The Promise of Dirt

I learned to appreciate the value of grime at Lee’s Dairy Bar on the far side of town. The menu, yellowing and cracking under fluorescent lights, was a plastic pegboard with changeable letters, though I never saw anything change. The legs under the booths had the patina of inattentive mopping, and the floors had long been matte, stripped by dusty cleats and cheer sneakers dashing in after the game. Across from the railroad tracks, that shop was the end of the line in Thompson, North Dakota, and that was fine with me. With a cherry-dipped cone in my hand, there was no reason for me to wonder what was beyond the limits of town. 

Decades later, I am on vacation with my husband in Monterey Bay, with the glint of the Pacific Ocean in my eye. We are doused in sunshine and the pier is pristine. I am pushing my toddler son in a stroller past an immaculate ice cream shop where the smell of sugar and vanilla pouring out onto the boardwalk is a portal back to Lee’s; I become a child again, with five quarters on my palm and a sweet tooth in my mouth. Except for the smooth boardwalk, the luminous surfaces, and the abundance of fresh paint, I could be at home. 

The smell of ice cream shops is the same everywhere I go, but places all have different dirt. The dirt is one connection I still have to my hometown, although it is faint. I’ve found it in thrift shops with weathered clothes and can see it on cars after they travel on gravel roads. City dirt, to my child mind, seemed shiny and sinister to me, gleaming with dystopia. Country dirt felt like home. 

While my mother kept a tidy house, gentle poverty and resistance to change ran the town just as much as Cop John and Mayor Jim. The effect was dirty siding on all the houses, nicks in Formica countertops, and linoleum floors seasoned like cast iron pans. I’m still the last one to notice blackened grout between tiles in my own home. I can’t quite relax when it’s too clean.

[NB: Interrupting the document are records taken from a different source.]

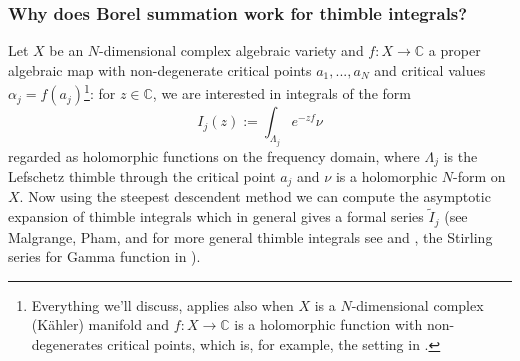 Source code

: \documentclass{article}
\theoremstyle{definition}
\newcommand{\C}{\mathbb{C}}
\theoremstyle{plain}
\begin{document}


\subsubsection{Why does Borel summation work for thimble integrals?}
Let $X$ be an $N$-dimensional complex algebraic variety and $f\colon X\to\C$ a proper algebraic map with non-degenerate critical points $a_1,...,a_N$ and critical values $\alpha_j=f(a_j)$\footnote{Everything we’ll discuss, applies also when $X$ is a $N$-dimensional complex (K\"ahler) manifold and $f\colon X\to\C$ is a holomorphic function with non-degenerates critical points, which is, for example, the setting in \cite{Witten}.}: for $z\in\C$, we are interested in integrals of the form 
\[
I_j(z):=\int_{\Lambda_j}e^{-zf}\nu
\]
regarded as holomorphic functions on the frequency domain, where $\Lambda_j$ is the Lefschetz thimble through the critical point $a_j$ and $\nu$ is a holomorphic $N$-form on $X$.
Now using the steepest descendent method we can compute the asymptotic expansion of thimble integrals which in general gives a formal series $\tilde{I}_j$ (see Malgrange, Pham, and for more general thimble integrals see \cite[Section 1.2.2]{mistegard_phdthesis} and \cite{andersen2020resurgence}, the Stirling series for Gamma function in \cite{Maxim_slide_ERC,Maxim_talk_2023}).
\end{document}
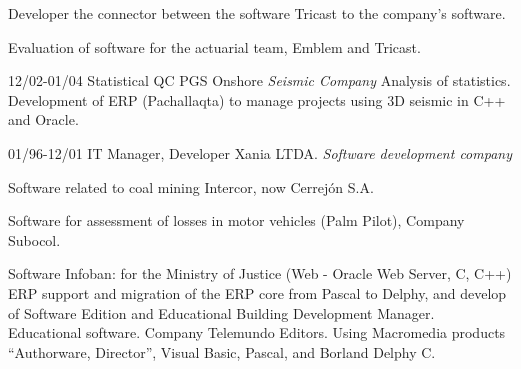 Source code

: \begin{entrylist}
{Developer the connector between the software Tricast to the company's software.

Evaluation of software for the actuarial team, Emblem and Tricast.}

  \entry
	{12/02-01/04}
	{Statistical QC}
	{PGS Onshore {\sl Seismic Company}}
	{Analysis of statistics. Development of ERP (Pachallaqta) to manage projects
	using 3D seismic in C++ and Oracle.}

  \entry
	{01/96-12/01}
	{IT Manager, Developer}
	{Xania LTDA. {\sl Software development company}}
	{Software related to coal mining Intercor, now Cerrejón S.A.

Software for assessment of losses in motor vehicles (Palm Pilot), Company
Subocol.

Software Infoban: for the Ministry of Justice (Web - Oracle Web Server, C, C++)
ERP support and migration of the ERP core from Pascal to Delphy, and develop
of Software Edition and Educational Building Development Manager.
Educational software. Company Telemundo Editors. Using Macromedia
products “Authorware, Director”, Visual Basic, Pascal, and Borland Delphy C.


}

  \end{entrylist}
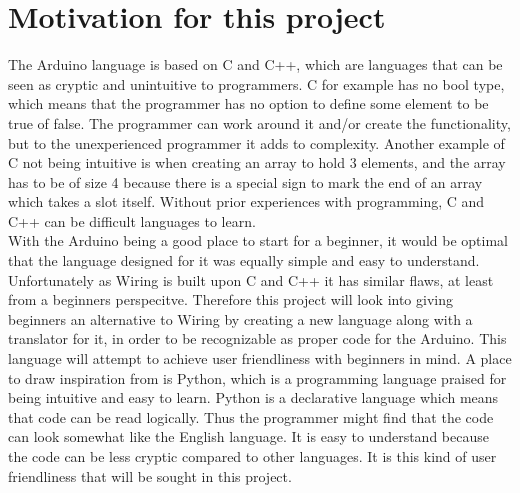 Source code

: \section{Motivation for this project}\label{introduction:motivation}
The Arduino language is based on C and C++, which are languages that can be seen as cryptic and unintuitive to programmers. C for example has no bool type, which means that the programmer has no option to define some element to be true of false. The programmer can work around it and/or create the functionality, but to the unexperienced programmer it adds to complexity. Another example of C not being intuitive is when creating an array to hold 3 elements, and the array has to be of size 4 because there is a special sign to mark the end of an array which takes a slot itself.  Without prior experiences with programming, C and C++ can be difficult languages to learn. \\

With the Arduino being a good place to start for a beginner, it would be optimal that the language designed for it was equally simple and easy to understand. Unfortunately as Wiring is built upon C and C++ it has similar flaws, at least from a beginners perspecitve. Therefore this project will look into giving beginners an alternative to Wiring by creating a new language along with a translator for it, in order to be recognizable as proper code for the Arduino. This language will attempt to achieve user friendliness with beginners in mind. A place to draw inspiration from is Python, which is a programming language praised for being intuitive and easy to learn.  Python is a declarative language which means that code can be read logically.  Thus the programmer might find that the code can look somewhat like the English language. It is easy to understand because the code can be less cryptic compared to other languages. It is this kind of user friendliness that will be sought in this project. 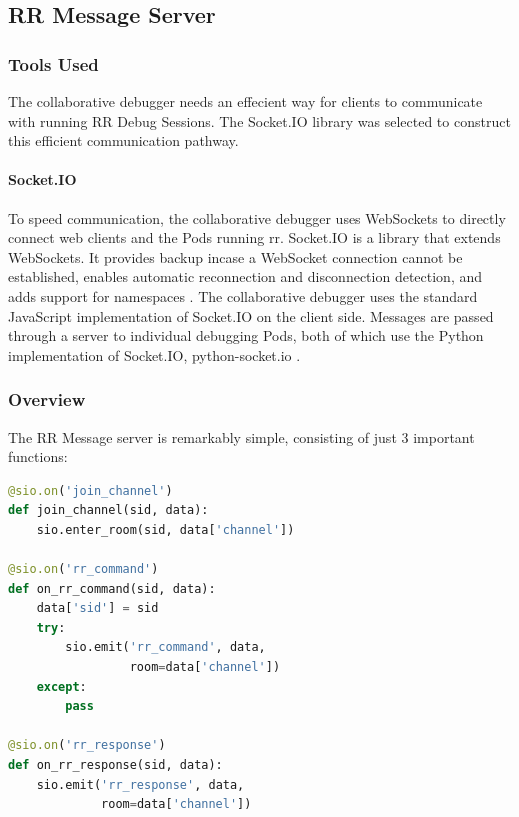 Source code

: \documentclass[12pt]{article}
\begin{document}
\subsection{RR Message Server}\label{rrmessageserver}

\subsubsection{Tools Used}

The collaborative debugger needs an effecient way for clients to
communicate with running RR Debug Sessions. The Socket.IO library was
selected to construct this efficient communication pathway.

\paragraph{Socket.IO}\label{socketio}

To speed communication, the collaborative debugger uses WebSockets to
directly connect web clients and the Pods running rr.  Socket.IO is a
library that extends WebSockets.  It provides backup incase a
WebSocket connection cannot be established, enables automatic
reconnection and disconnection detection, and adds support for
namespaces \cite{socketio}.  The collaborative debugger uses the
standard JavaScript implementation of Socket.IO on the client side.
Messages are passed through a server to individual debugging Pods,
both of which use the Python implementation of Socket.IO,
python-socket.io \cite{python_socketio}.

\subsubsection{Overview}

The RR Message server is remarkably simple, consisting of just 3
important functions:

\begin{lstlisting}[language=Python,basicstyle=\linespread{0.5}\ttfamily,caption={RR Message Server},captionpos=b]
@sio.on('join_channel')
def join_channel(sid, data):
    sio.enter_room(sid, data['channel'])

@sio.on('rr_command')
def on_rr_command(sid, data):
    data['sid'] = sid
    try:
        sio.emit('rr_command', data,
                 room=data['channel'])
    except:
        pass

@sio.on('rr_response')
def on_rr_response(sid, data):
    sio.emit('rr_response', data,
             room=data['channel'])
\end{lstlisting}
\end{document}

A sleepover at my friend Anita’s meant leaving her parents’ trailer, with the insurmountable piles of toys underfoot, and snuggling into their tin camper out back. Avoiding sleep as children do, we snuck out and traded change for soda cans from a vending machine behind Poor Richard’s Tavern. We guessed at the flavors because the buttons were filthy and worn. I can still hear the thumping of the cans against the plastic.

In Thompson, we swam in gullies after the rain. We were careful not to eat snow from the bottom of the bank, where it was mixed in a slurry with street rocks. Yet, we ate it from the top. We ran through the fields behind our house and came home crusted in soil. Cherry tomatoes from the veggie patch went straight into our mouths, unwashed. We touched all the country things we weren’t supposed to touch. Dead birds. Earthworms. Garter snakes. We ate crabapples sweetened with rot after falling from the trees. We played with rusted railroad ties and hefty, dirty nails. I didn’t mean to, but I stepped on a toad. 

Living in the city, my young son has seen a syringe. He identifies alphabet sounds from graffiti and words carved into the sidewalks. He sees wilting furniture discarded on the corner by our house, so he knows the blooming shape of a mattress stain, origin unknown. He recognizes rainbows in oily puddles and the vibrancy of foil wrappers pushed by traffic to the curb. He knows the twinkle of a streetlight reflected from the casing of a bullet. He no doubt wonders what he can learn from a passing examination of roadkill in various stages of being flattened. He’s grown up with plucky animals that can thrive on concrete: cockroaches, rats, and stray cats. 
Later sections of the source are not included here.